++++ Records for this exercise

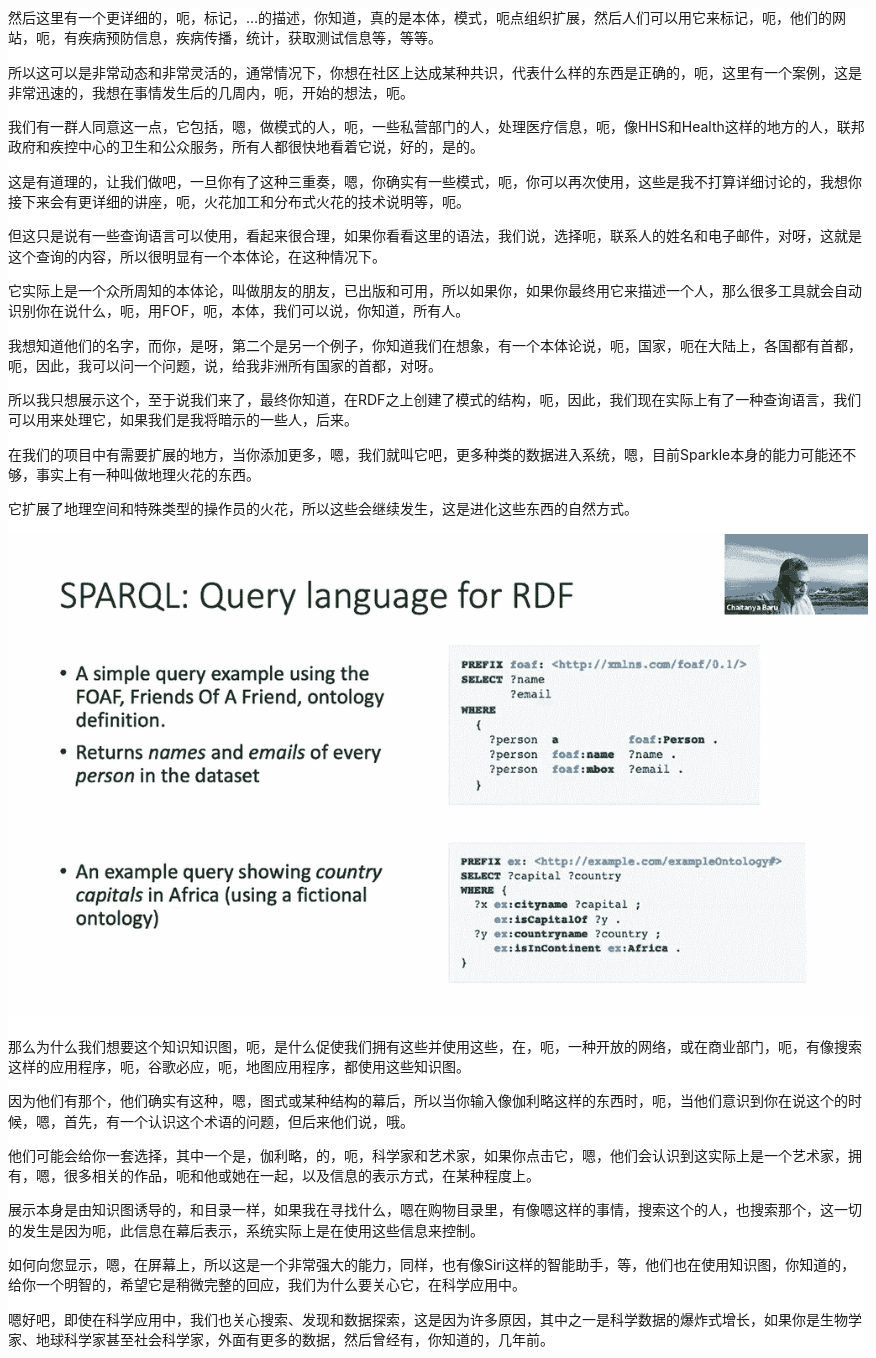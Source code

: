 然后这里有一个更详细的，呃，标记，…的描述，你知道，真的是本体，模式，呃点组织扩展，然后人们可以用它来标记，呃，他们的网站，呃，有疾病预防信息，疾病传播，统计，获取测试信息等，等等。

所以这可以是非常动态和非常灵活的，通常情况下，你想在社区上达成某种共识，代表什么样的东西是正确的，呃，这里有一个案例，这是非常迅速的，我想在事情发生后的几周内，呃，开始的想法，呃。

我们有一群人同意这一点，它包括，嗯，做模式的人，呃，一些私营部门的人，处理医疗信息，呃，像HHS和Health这样的地方的人，联邦政府和疾控中心的卫生和公众服务，所有人都很快地看着它说，好的，是的。

这是有道理的，让我们做吧，一旦你有了这种三重奏，嗯，你确实有一些模式，呃，你可以再次使用，这些是我不打算详细讨论的，我想你接下来会有更详细的讲座，呃，火花加工和分布式火花的技术说明等，呃。

但这只是说有一些查询语言可以使用，看起来很合理，如果你看看这里的语法，我们说，选择呃，联系人的姓名和电子邮件，对呀，这就是这个查询的内容，所以很明显有一个本体论，在这种情况下。

它实际上是一个众所周知的本体论，叫做朋友的朋友，已出版和可用，所以如果你，如果你最终用它来描述一个人，那么很多工具就会自动识别你在说什么，呃，用FOF，呃，本体，我们可以说，你知道，所有人。

我想知道他们的名字，而你，是呀，第二个是另一个例子，你知道我们在想象，有一个本体论说，呃，国家，呃在大陆上，各国都有首都，呃，因此，我可以问一个问题，说，给我非洲所有国家的首都，对呀。

所以我只想展示这个，至于说我们来了，最终你知道，在RDF之上创建了模式的结构，呃，因此，我们现在实际上有了一种查询语言，我们可以用来处理它，如果我们是我将暗示的一些人，后来。

在我们的项目中有需要扩展的地方，当你添加更多，嗯，我们就叫它吧，更多种类的数据进入系统，嗯，目前Sparkle本身的能力可能还不够，事实上有一种叫做地理火花的东西。

它扩展了地理空间和特殊类型的操作员的火花，所以这些会继续发生，这是进化这些东西的自然方式。

![](img/37cad016620483a405619c9c2ff6c957_23.png)

那么为什么我们想要这个知识知识图，呃，是什么促使我们拥有这些并使用这些，在，呃，一种开放的网络，或在商业部门，呃，有像搜索这样的应用程序，呃，谷歌必应，呃，地图应用程序，都使用这些知识图。

因为他们有那个，他们确实有这种，嗯，图式或某种结构的幕后，所以当你输入像伽利略这样的东西时，呃，当他们意识到你在说这个的时候，嗯，首先，有一个认识这个术语的问题，但后来他们说，哦。

他们可能会给你一套选择，其中一个是，伽利略，的，呃，科学家和艺术家，如果你点击它，嗯，他们会认识到这实际上是一个艺术家，拥有，嗯，很多相关的作品，呃和他或她在一起，以及信息的表示方式，在某种程度上。

展示本身是由知识图诱导的，和目录一样，如果我在寻找什么，嗯在购物目录里，有像嗯这样的事情，搜索这个的人，也搜索那个，这一切的发生是因为呃，此信息在幕后表示，系统实际上是在使用这些信息来控制。

如何向您显示，嗯，在屏幕上，所以这是一个非常强大的能力，同样，也有像Siri这样的智能助手，等，他们也在使用知识图，你知道的，给你一个明智的，希望它是稍微完整的回应，我们为什么要关心它，在科学应用中。

嗯好吧，即使在科学应用中，我们也关心搜索、发现和数据探索，这是因为许多原因，其中之一是科学数据的爆炸式增长，如果你是生物学家、地球科学家甚至社会科学家，外面有更多的数据，然后曾经有，你知道的，几年前。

++++++++

> What is expected
Using the data above, write out every line exactly, leaving the images behind.

> Task output
Source code

: 然后这里有一个更详细的，呃，标记，…的描述，你知道，真的是本体，模式，呃点组织扩展，然后人们可以用它来标记，呃，他们的网站，呃，有疾病预防信息，疾病传播，统计，获取测试信息等，等等。

所以这可以是非常动态和非常灵活的，通常情况下，你想在社区上达成某种共识，代表什么样的东西是正确的，呃，这里有一个案例，这是非常迅速的，我想在事情发生后的几周内，呃，开始的想法，呃。

我们有一群人同意这一点，它包括，嗯，做模式的人，呃，一些私营部门的人，处理医疗信息，呃，像HHS和Health这样的地方的人，联邦政府和疾控中心的卫生和公众服务，所有人都很快地看着它说，好的，是的。

这是有道理的，让我们做吧，一旦你有了这种三重奏，嗯，你确实有一些模式，呃，你可以再次使用，这些是我不打算详细讨论的，我想你接下来会有更详细的讲座，呃，火花加工和分布式火花的技术说明等，呃。

但这只是说有一些查询语言可以使用，看起来很合理，如果你看看这里的语法，我们说，选择呃，联系人的姓名和电子邮件，对呀，这就是这个查询的内容，所以很明显有一个本体论，在这种情况下。

它实际上是一个众所周知的本体论，叫做朋友的朋友，已出版和可用，所以如果你，如果你最终用它来描述一个人，那么很多工具就会自动识别你在说什么，呃，用FOF，呃，本体，我们可以说，你知道，所有人。

我想知道他们的名字，而你，是呀，第二个是另一个例子，你知道我们在想象，有一个本体论说，呃，国家，呃在大陆上，各国都有首都，呃，因此，我可以问一个问题，说，给我非洲所有国家的首都，对呀。

所以我只想展示这个，至于说我们来了，最终你知道，在RDF之上创建了模式的结构，呃，因此，我们现在实际上有了一种查询语言，我们可以用来处理它，如果我们是我将暗示的一些人，后来。

在我们的项目中有需要扩展的地方，当你添加更多，嗯，我们就叫它吧，更多种类的数据进入系统，嗯，目前Sparkle本身的能力可能还不够，事实上有一种叫做地理火花的东西。

它扩展了地理空间和特殊类型的操作员的火花，所以这些会继续发生，这是进化这些东西的自然方式。

![](img/37cad016620483a405619c9c2ff6c957_23.png)

那么为什么我们想要这个知识知识图，呃，是什么促使我们拥有这些并使用这些，在，呃，一种开放的网络，或在商业部门，呃，有像搜索这样的应用程序，呃，谷歌必应，呃，地图应用程序，都使用这些知识图。

因为他们有那个，他们确实有这种，嗯，图式或某种结构的幕后，所以当你输入像伽利略这样的东西时，呃，当他们意识到你在说这个的时候，嗯，首先，有一个认识这个术语的问题，但后来他们说，哦。

他们可能会给你一套选择，其中一个是，伽利略，的，呃，科学家和艺术家，如果你点击它，嗯，他们会认识到这实际上是一个艺术家，拥有，嗯，很多相关的作品，呃和他或她在一起，以及信息的表示方式，在某种程度上。

展示本身是由知识图诱导的，和目录一样，如果我在寻找什么，嗯在购物目录里，有像嗯这样的事情，搜索这个的人，也搜索那个，这一切的发生是因为呃，此信息在幕后表示，系统实际上是在使用这些信息来控制。

如何向您显示，嗯，在屏幕上，所以这是一个非常强大的能力，同样，也有像Siri这样的智能助手，等，他们也在使用知识图，你知道的，给你一个明智的，希望它是稍微完整的回应，我们为什么要关心它，在科学应用中。

嗯好吧，即使在科学应用中，我们也关心搜索、发现和数据探索，这是因为许多原因，其中之一是科学数据的爆炸式增长，如果你是生物学家、地球科学家甚至社会科学家，外面有更多的数据，然后曾经有，你知道的，几年前。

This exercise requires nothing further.